MSCT of the abdomen shows a normal-sized liver without focal lesions, with enhancement of the hepatic capsule and thickening of perihepatic fat.

Figure 2.

MSCT of the pelvis shows circularly thickened rectal wall with blurred surrounding fatty tissue.

Discussion

FHCS was first described in a male patient in 1970.[16] Later on, a few authors also described perihepatitis in male patients with gonococcal urethritis,[17] proctitis,[18] and disseminated gonococcemia.[19] In 1981, Fung and Silpa[18] first described FHCS in an MSM. In 1985, Winkler et al.[20] first mentioned perihepatitis in an MSM patient with impaired cellular immunity, but it was considered to be related to an acute cytomegalovirus infection. In some reports, the etiology was not established, but the imaging methods of the abdomen showed liver capsule enhancement[1,9] or the adhesions were directly visualized by laparoscopy.[21]

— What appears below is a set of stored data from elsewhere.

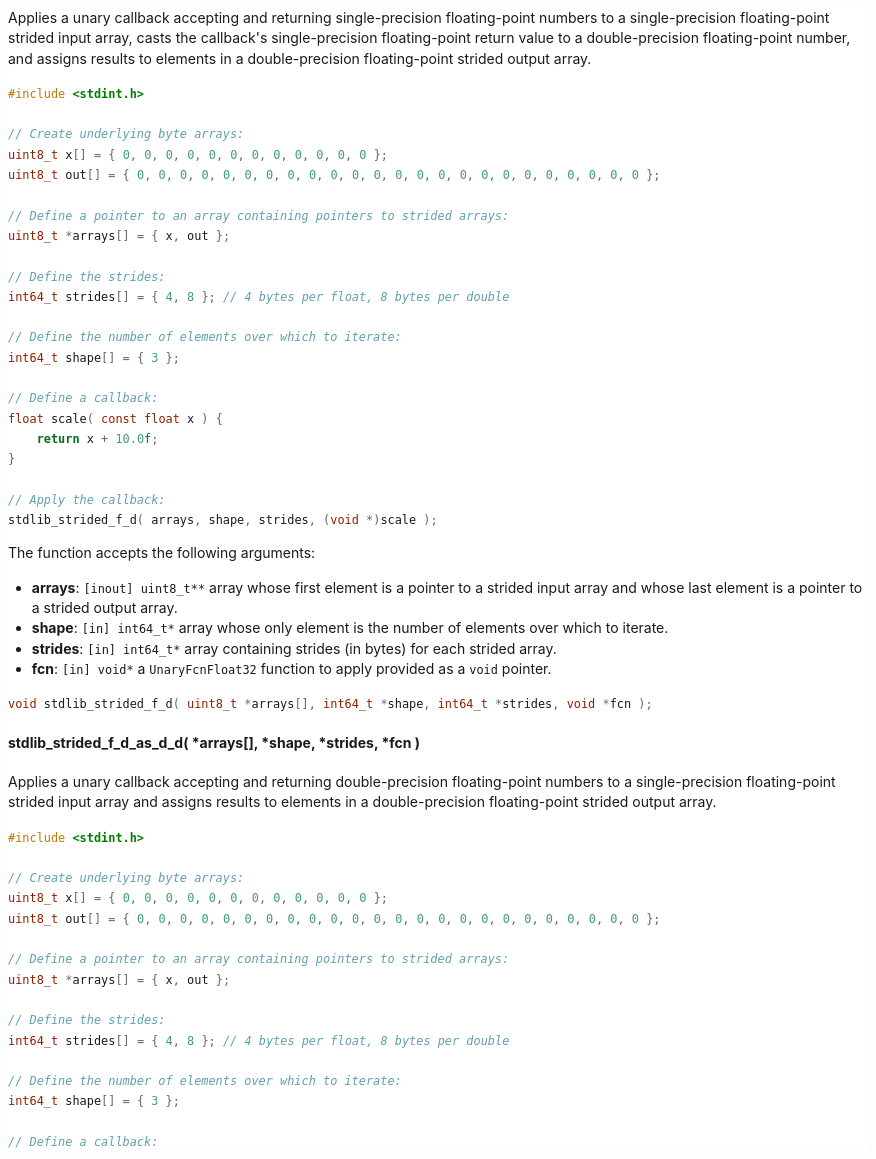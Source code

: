 Applies a unary callback accepting and returning single-precision floating-point numbers to a single-precision floating-point strided input array, casts the callback's single-precision floating-point return value to a double-precision floating-point number, and assigns results to elements in a double-precision floating-point strided output array.

```c
#include <stdint.h>

// Create underlying byte arrays:
uint8_t x[] = { 0, 0, 0, 0, 0, 0, 0, 0, 0, 0, 0, 0 };
uint8_t out[] = { 0, 0, 0, 0, 0, 0, 0, 0, 0, 0, 0, 0, 0, 0, 0, 0, 0, 0, 0, 0, 0, 0, 0, 0 };

// Define a pointer to an array containing pointers to strided arrays:
uint8_t *arrays[] = { x, out };

// Define the strides:
int64_t strides[] = { 4, 8 }; // 4 bytes per float, 8 bytes per double

// Define the number of elements over which to iterate:
int64_t shape[] = { 3 };

// Define a callback:
float scale( const float x ) {
    return x + 10.0f;
}

// Apply the callback:
stdlib_strided_f_d( arrays, shape, strides, (void *)scale );
```

The function accepts the following arguments:

-   **arrays**: `[inout] uint8_t**` array whose first element is a pointer to a strided input array and whose last element is a pointer to a strided output array.
-   **shape**: `[in] int64_t*` array whose only element is the number of elements over which to iterate.
-   **strides**: `[in] int64_t*` array containing strides (in bytes) for each strided array.
-   **fcn**: `[in] void*` a `UnaryFcnFloat32` function to apply provided as a `void` pointer.

```c
void stdlib_strided_f_d( uint8_t *arrays[], int64_t *shape, int64_t *strides, void *fcn );
```

#### stdlib_strided_f_d_as_d_d( \*arrays[], \*shape, \*strides, \*fcn )

Applies a unary callback accepting and returning double-precision floating-point numbers to a single-precision floating-point strided input array and assigns results to elements in a double-precision floating-point strided output array.

```c
#include <stdint.h>

// Create underlying byte arrays:
uint8_t x[] = { 0, 0, 0, 0, 0, 0, 0, 0, 0, 0, 0, 0 };
uint8_t out[] = { 0, 0, 0, 0, 0, 0, 0, 0, 0, 0, 0, 0, 0, 0, 0, 0, 0, 0, 0, 0, 0, 0, 0, 0 };

// Define a pointer to an array containing pointers to strided arrays:
uint8_t *arrays[] = { x, out };

// Define the strides:
int64_t strides[] = { 4, 8 }; // 4 bytes per float, 8 bytes per double

// Define the number of elements over which to iterate:
int64_t shape[] = { 3 };

// Define a callback:
```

None of these reports mentioned C. trachomatis as the causative agent of FHCS. So far, it has only been described in female patients. Our patient had symptoms consistent with proctitis and a pelvic inflammation, C. trachomatis confirmed from rectal swab, and an MSCT scan showing thickening of the rectal wall and perirectal fluid collection, indicating a local inflammatory process. Since his VL was undetectable and CD4+ lymphocytes count normal, he was not immunocompromised, nor was he considered at greater risk for that matter.

Our main limitation is that the diagnosis was not directly confirmed with laparoscopy or laparotomy, but only indirectly, with MSCT. Also, we were unfortunately not able to determine C. trachomatis serovar due to the loss of sample in the laboratory.

Previous research shows that MSM exhibits higher rates of unprotected sex and consequently have a higher prevalence of sexually transmitted infections (STIs) than their non-MSM counterparts.[22,23] Furthermore, by practicing anal intercourse, they do not necessarily develop a typical symptom of STI, urethral discharge, which is why they fail to recognize it early enough. Late presentation to care increases the risk for the pathogen to advance, cause damage to surrounding structures, or lead to a systemic inflammation. Due to impaired cellular immunity, HIV-positive patients are at greater risk of developing a more severe disease.

Conclusion

To our knowledge, FHCS has not yet been described in a male patient infected with HIV. We believe this matter is of importance because of its rare incidence in men, but probably more frequent in MSM. Failing to recognize it early enough could lead to chronic health issues. Also, we wish to highlight the importance of understanding the risk factors in MSM patients and having an increased index of suspicion when treating them, even more if they are infected with HIV.